Seattle City Attorney Pete Holmes will run for a fourth term, he announced Tuesday, launching his campaign at the height of Seattle’s debates over criminal justice, public safety, law and order and the role of law enforcement.
“This is where I’m called to be,” he said of the City Attorney’s Office.
The state’s only elected city attorney, Holmes won his first campaign in 2009, making him Seattle’s longest tenured elected official still in office. If reelected, he would serve through at least 2025.
Part of his desire to run again relates to continuity, he said. Especially as the city emerges from a pandemic and the Black Lives Matter protests of the summer, Holmes said he’s eager to help new City Hall leadership through the “great reset” of public safety and the economy.
“What I want to do more than anything is roll up my sleeves and help the newly elected leadership decide what kind of Police Department it wants,” he said.
The Seattle City Attorney’s Office is unique; while most jurisdictions elect a single attorney for the whole county, King County and Seattle each have their own elected attorney. Within Seattle, King County Prosecuting Attorney Dan Satterberg’s office handles felonies, while Holmes’ office handles primarily misdemeanors and gross misdemeanors. Holmes’ office also acts as both the prosecution and the defense for the city in various civil cases — suing opioid producers, for example, while at the same time defending the city against outside lawsuits, such as the recent challenge to the city’s new payroll tax.

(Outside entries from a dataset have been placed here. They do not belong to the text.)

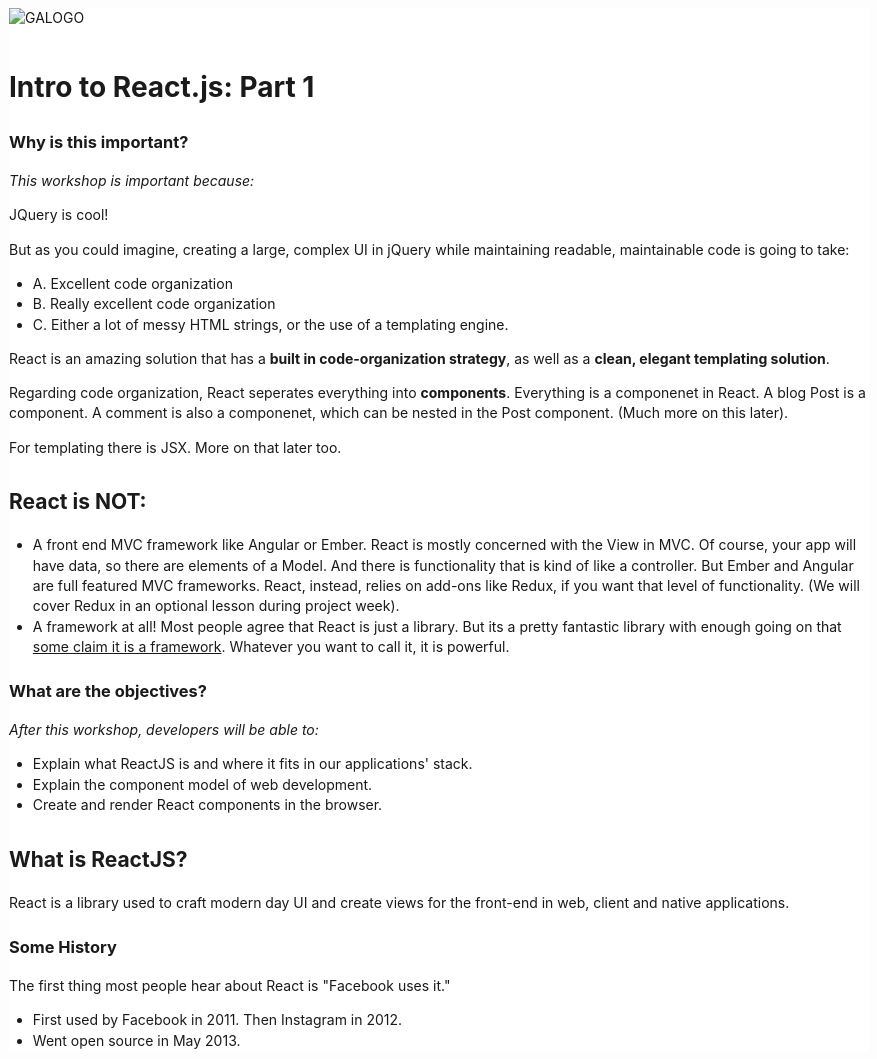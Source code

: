 ![GALOGO](https://camo.githubusercontent.com/6ce15b81c1f06d716d753a61f5db22375fa684da/68747470733a2f2f67612d646173682e73332e616d617a6f6e6177732e636f6d2f70726f64756374696f6e2f6173736574732f6c6f676f2d39663838616536633963333837313639306533333238306663663535376633332e706e67) 

# Intro to React.js: Part 1

### Why is this important?
*This workshop is important because:*

JQuery is cool! 

But as you could imagine, creating a large, complex UI in jQuery while maintaining readable, maintainable code is going to take: 
 - A. Excellent code organization
 - B. Really excellent code organization
 - C. Either a lot of messy HTML strings, or the use of a templating engine. 
 
React is an amazing solution that has a **built in code-organization strategy**, as well as a **clean, elegant templating solution**. 

Regarding code organization, React seperates everything into **components**. Everything is a componenet in React. A blog Post is a component. A comment is also a componenet, which can be nested in the Post component. (Much more on this later). 

For templating there is JSX. More on that later too. 

## React is NOT: 

- A front end MVC framework like Angular or Ember. 
  React is mostly concerned with the View in MVC. Of course, your app will have data, so there are elements of a Model. And there is functionality that is kind of like a controller. But Ember and Angular are full featured MVC frameworks. React, instead, relies on add-ons like Redux, if you want that level of functionality. (We will cover Redux in an optional lesson during project week). 
- A framework at all! Most people agree that React is just a library. But its a pretty fantastic library with enough going on that [some claim it is a framework](https://develoger.com/is-reactjs-library-or-a-framework-a14786f681a0). Whatever you want to call it, it is powerful. 

### What are the objectives?

*After this workshop, developers will be able to:*

* Explain what ReactJS is and where it fits in our applications' stack.
* Explain the component model of web development.
* Create and render React components in the browser.



## What is ReactJS?

React is a library used to craft modern day UI and create views for the front-end in web, client and native applications.

### Some History

The first thing most people hear about React is "Facebook uses it."
* First used by Facebook in 2011. Then Instagram in 2012.
* Went open source in May 2013.
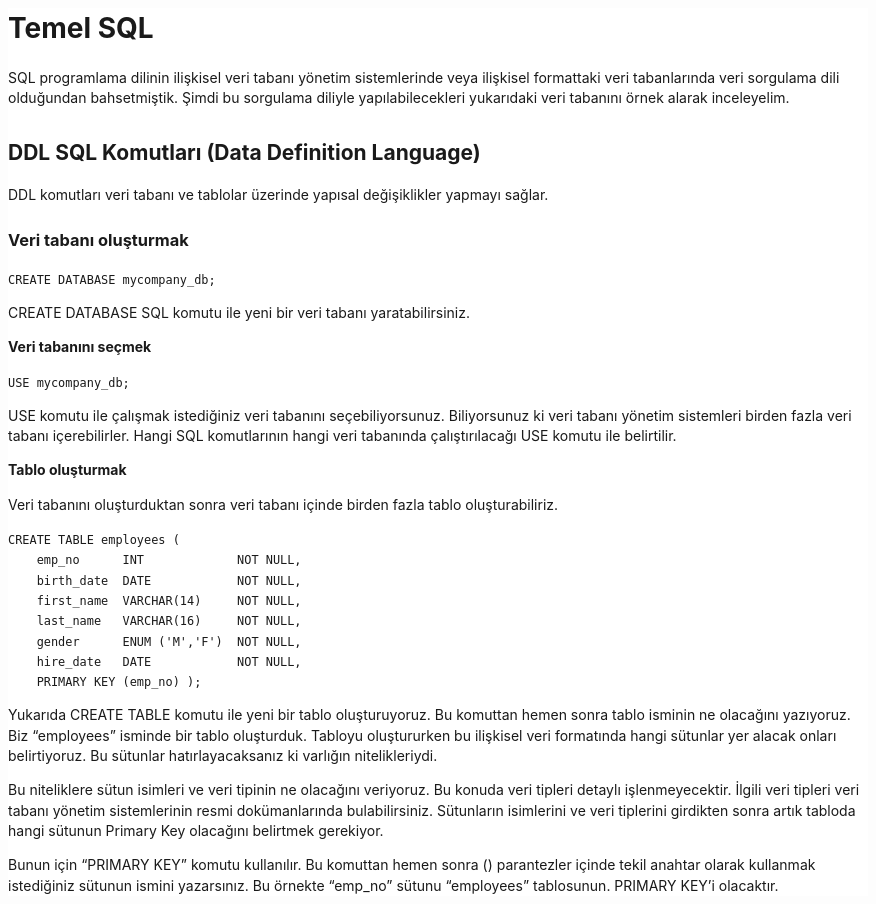 # Temel SQL

SQL programlama dilinin ilişkisel veri tabanı yönetim sistemlerinde veya ilişkisel formattaki veri tabanlarında veri sorgulama dili olduğundan bahsetmiştik. Şimdi bu sorgulama diliyle yapılabilecekleri yukarıdaki veri tabanını örnek alarak inceleyelim.

## DDL SQL Komutları (Data Definition Language)

DDL komutları veri tabanı ve tablolar üzerinde yapısal değişiklikler yapmayı sağlar.

### Veri tabanı oluşturmak

```
CREATE DATABASE mycompany_db;
```

CREATE DATABASE SQL komutu ile yeni bir veri tabanı yaratabilirsiniz.

**Veri tabanını seçmek**

```
USE mycompany_db;
```

USE komutu ile çalışmak istediğiniz veri tabanını seçebiliyorsunuz. Biliyorsunuz ki veri tabanı yönetim sistemleri birden fazla veri tabanı içerebilirler. Hangi SQL komutlarının hangi veri tabanında çalıştırılacağı USE komutu ile belirtilir.

**Tablo oluşturmak**

Veri tabanını oluşturduktan sonra veri tabanı içinde birden fazla tablo oluşturabiliriz.

```
CREATE TABLE employees (
    emp_no      INT             NOT NULL,
    birth_date  DATE            NOT NULL,
    first_name  VARCHAR(14)     NOT NULL,
    last_name   VARCHAR(16)     NOT NULL,
    gender      ENUM ('M','F')  NOT NULL,    
    hire_date   DATE            NOT NULL,
    PRIMARY KEY (emp_no) );
```

Yukarıda CREATE TABLE komutu ile yeni bir tablo oluşturuyoruz. Bu komuttan hemen sonra tablo isminin ne olacağını yazıyoruz. Biz “employees” isminde bir tablo oluşturduk. Tabloyu oluştururken bu ilişkisel veri formatında hangi sütunlar yer alacak onları belirtiyoruz. Bu sütunlar hatırlayacaksanız ki varlığın nitelikleriydi.

Bu niteliklere sütun isimleri ve veri tipinin ne olacağını veriyoruz. Bu konuda veri tipleri detaylı işlenmeyecektir. İlgili veri tipleri veri tabanı yönetim sistemlerinin resmi dokümanlarında bulabilirsiniz. Sütunların isimlerini ve veri tiplerini girdikten sonra artık tabloda hangi sütunun Primary Key olacağını belirtmek gerekiyor.

Bunun için “PRIMARY KEY” komutu kullanılır. Bu komuttan hemen sonra () parantezler içinde tekil anahtar olarak kullanmak istediğiniz sütunun ismini yazarsınız.  Bu örnekte “emp_no” sütunu “employees” tablosunun. PRIMARY KEY’i olacaktır.
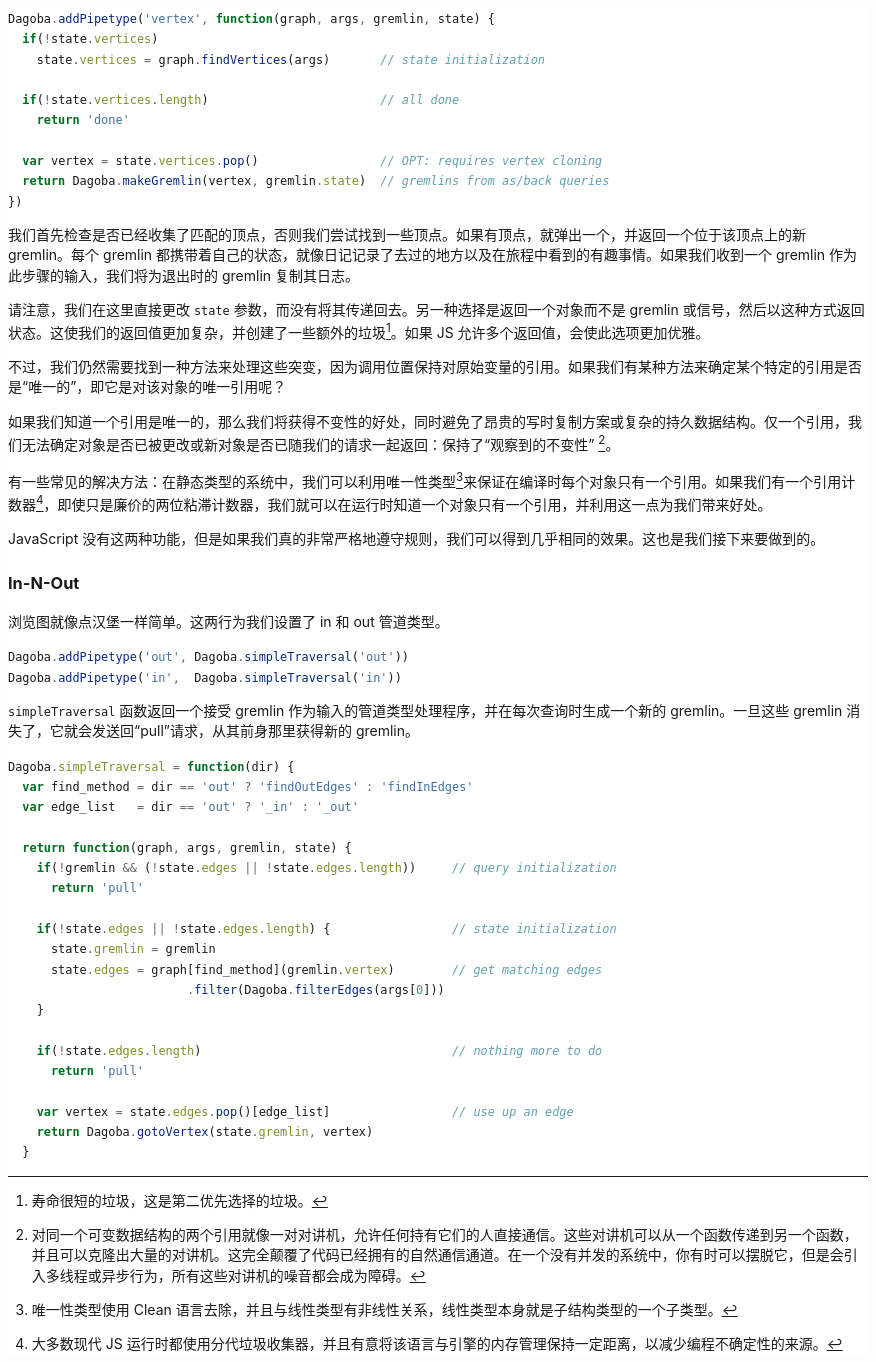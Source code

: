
 ```js
Dagoba.addPipetype('vertex', function(graph, args, gremlin, state) {
  if(!state.vertices)
    state.vertices = graph.findVertices(args)       // state initialization

  if(!state.vertices.length)                        // all done
    return 'done'

  var vertex = state.vertices.pop()                 // OPT: requires vertex cloning
  return Dagoba.makeGremlin(vertex, gremlin.state)  // gremlins from as/back queries
})
```

我们首先检查是否已经收集了匹配的顶点，否则我们尝试找到一些顶点。如果有顶点，就弹出一个，并返回一个位于该顶点上的新 gremlin。每个 gremlin 都携带着自己的状态，就像日记记录了去过的地方以及在旅程中看到的有趣事情。如果我们收到一个 gremlin 作为此步骤的输入，我们将为退出时的 gremlin 复制其日志。

请注意，我们在这里直接更改 `state` 参数，而没有将其传递回去。另一种选择是返回一个对象而不是 gremlin 或信号，然后以这种方式返回状态。这使我们的返回值更加复杂，并创建了一些额外的垃圾[^garbage]。如果 JS 允许多个返回值，会使此选项更加优雅。

[^garbage]:寿命很短的垃圾，这是第二优先选择的垃圾。

不过，我们仍然需要找到一种方法来处理这些突变，因为调用位置保持对原始变量的引用。如果我们有某种方法来确定某个特定的引用是否是“唯一的”，即它是对该对象的唯一引用呢？

如果我们知道一个引用是唯一的，那么我们将获得不变性的好处，同时避免了昂贵的写时复制方案或复杂的持久数据结构。仅一个引用，我们无法确定对象是否已被更改或新对象是否已随我们的请求一起返回：保持了“观察到的不变性” [^obsimmutability]。

[^obsimmutability]:对同一个可变数据结构的两个引用就像一对对讲机，允许任何持有它们的人直接通信。这些对讲机可以从一个函数传递到另一个函数，并且可以克隆出大量的对讲机。这完全颠覆了代码已经拥有的自然通信通道。在一个没有并发的系统中，你有时可以摆脱它，但是会引入多线程或异步行为，所有这些对讲机的噪音都会成为障碍。

有一些常见的解决方法：在静态类型的系统中，我们可以利用唯一性类型[^uniquenesstypes]来保证在编译时每个对象只有一个引用。如果我们有一个引用计数器[^referencecounter]，即使只是廉价的两位粘滞计数器，我们就可以在运行时知道一个对象只有一个引用，并利用这一点为我们带来好处。

[^uniquenesstypes]:唯一性类型使用 Clean 语言去除，并且与线性类型有非线性关系，线性类型本身就是子结构类型的一个子类型。

[^referencecounter]:大多数现代 JS 运行时都使用分代垃圾收集器，并且有意将该语言与引擎的内存管理保持一定距离，以减少编程不确定性的来源。

JavaScript 没有这两种功能，但是如果我们真的非常严格地遵守规则，我们可以得到几乎相同的效果。这也是我们接下来要做到的。

### In-N-Out

浏览图就像点汉堡一样简单。这两行为我们设置了 in 和 out 管道类型。

```js
Dagoba.addPipetype('out', Dagoba.simpleTraversal('out'))
Dagoba.addPipetype('in',  Dagoba.simpleTraversal('in'))
```

`simpleTraversal` 函数返回一个接受 gremlin 作为输入的管道类型处理程序，并在每次查询时生成一个新的 gremlin。一旦这些 gremlin 消失了，它就会发送回“pull”请求，从其前身那里获得新的 gremlin。

```js
Dagoba.simpleTraversal = function(dir) {
  var find_method = dir == 'out' ? 'findOutEdges' : 'findInEdges'
  var edge_list   = dir == 'out' ? '_in' : '_out'

  return function(graph, args, gremlin, state) {
    if(!gremlin && (!state.edges || !state.edges.length))     // query initialization
      return 'pull'

    if(!state.edges || !state.edges.length) {                 // state initialization
      state.gremlin = gremlin
      state.edges = graph[find_method](gremlin.vertex)        // get matching edges
                         .filter(Dagoba.filterEdges(args[0]))
    }

    if(!state.edges.length)                                   // nothing more to do
      return 'pull'

    var vertex = state.edges.pop()[edge_list]                 // use up an edge
    return Dagoba.gotoVertex(state.gremlin, vertex)
  }
```

[^dagoba]: 这个数据库最初是一个管理有向无环图（DAG）的库。它的名字“Dagoba”最初打算在结尾处加上一个无声的“h”，以向这个充满沼泽的虚构星球致敬，但是有一天，我们读到一块巧克力的背面，发现没有 h 版本指的是默默思考事物之间联系，这似乎更加合适。
[^purpose]: 本文的目的是教授这个过程，建立一个图数据库，并获得乐趣。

Holmes’ tenure is in some ways a barometer for how much has changed in the realm of criminal justice over the past decade. When he was first elected, Holmes’ decision to dismiss all pending marijuana cases was seen as a dramatic step away from the so-called war on drugs. Two years later, he became an early endorser of the initiative to legalize recreational marijuana in the state.
More than 10 years later, marijuana legalization is commonplace, and Oregon recently voted to decriminalize possession of all drugs. The Washington Legislature is considering something similar.
Holmes also lobbied the state to reduce the maximum sentence for a misdemeanor to 364 days in order to spare immigrants from mandatory deportation laws that take effect with a year’s sentence. And he was an early backer of the Law Enforcement Assisted Diversion project, which offers case management instead of arrest to people caught committing low-level misdemeanors — often drug use or sex work.
“Prosecutors have to decide: Are they going to exercise their discretion independently without regard to political pressure, or are they going to continue to enable?” Holmes said.
Through the duration of the Donald Trump administration, Holmes joined other liberal elected attorneys as a voice against the former president, defending the city’s right to be a sanctuary city and fighting to open a supervised consumption site for illegal drugs and alcohol.
His tenure has also been defined by the city’s efforts to reform its Police Department, as overseen by a federal judge. As mayors and U.S. attorneys have come and gone with respect to the federal consent decree — or, in Mayor Jenny Durkan’s case, switching between the two positions — Holmes has been with the process for its entirety. Seeing this through to the end is a significant reason he decided to run for a fourth term.
In recent years, the region’s conservatives have come to loathe Holmes, viewing him as too soft on crime. He’s taken hits from more moderate voices as well, who question his office’s charging practices as too lax and too slow.
A former election opponent, Scott Lindsay, has published two reports in particular that have caught on — one highlighting the repeated arrests of so-called “prolific offenders,” the other accusing Holmes’ office of slow and lackadaisical filing standards that turns the criminal justice system into a revolving door. Lindsay lost to Holmes by nearly 50 percentage points in the 2017 election.
Most recently, Holmes has been called on to crack down more on anarchists who break windows while marching through Seattle. His office also received scrutiny after a recently released man assaulted someone outside the jail, leading to his rearrest.
Holmes defended his record, saying that when property destruction cases have come to his office he has not dismissed them, but either begun reviewing them with his prosecutors or filed them for diversion. More expensive property damage cases are referred to the county as felonies.
But he also defended his discretion when it comes to which cases he does or does not file, pointing to the larger questions being debated in the criminal justice world.
“The problem with the knee-jerk reaction of just ‘lock them up and hold them accountable’ is there’s no plan there,” he said. “There’s no attempt to even address the underlying cause. All we know is, ‘We see this cycle of crime — you’re not charging, ergo you’re the cause of the crime.’ ”
“By the time the crime has been committed, it’s already too late,” he said.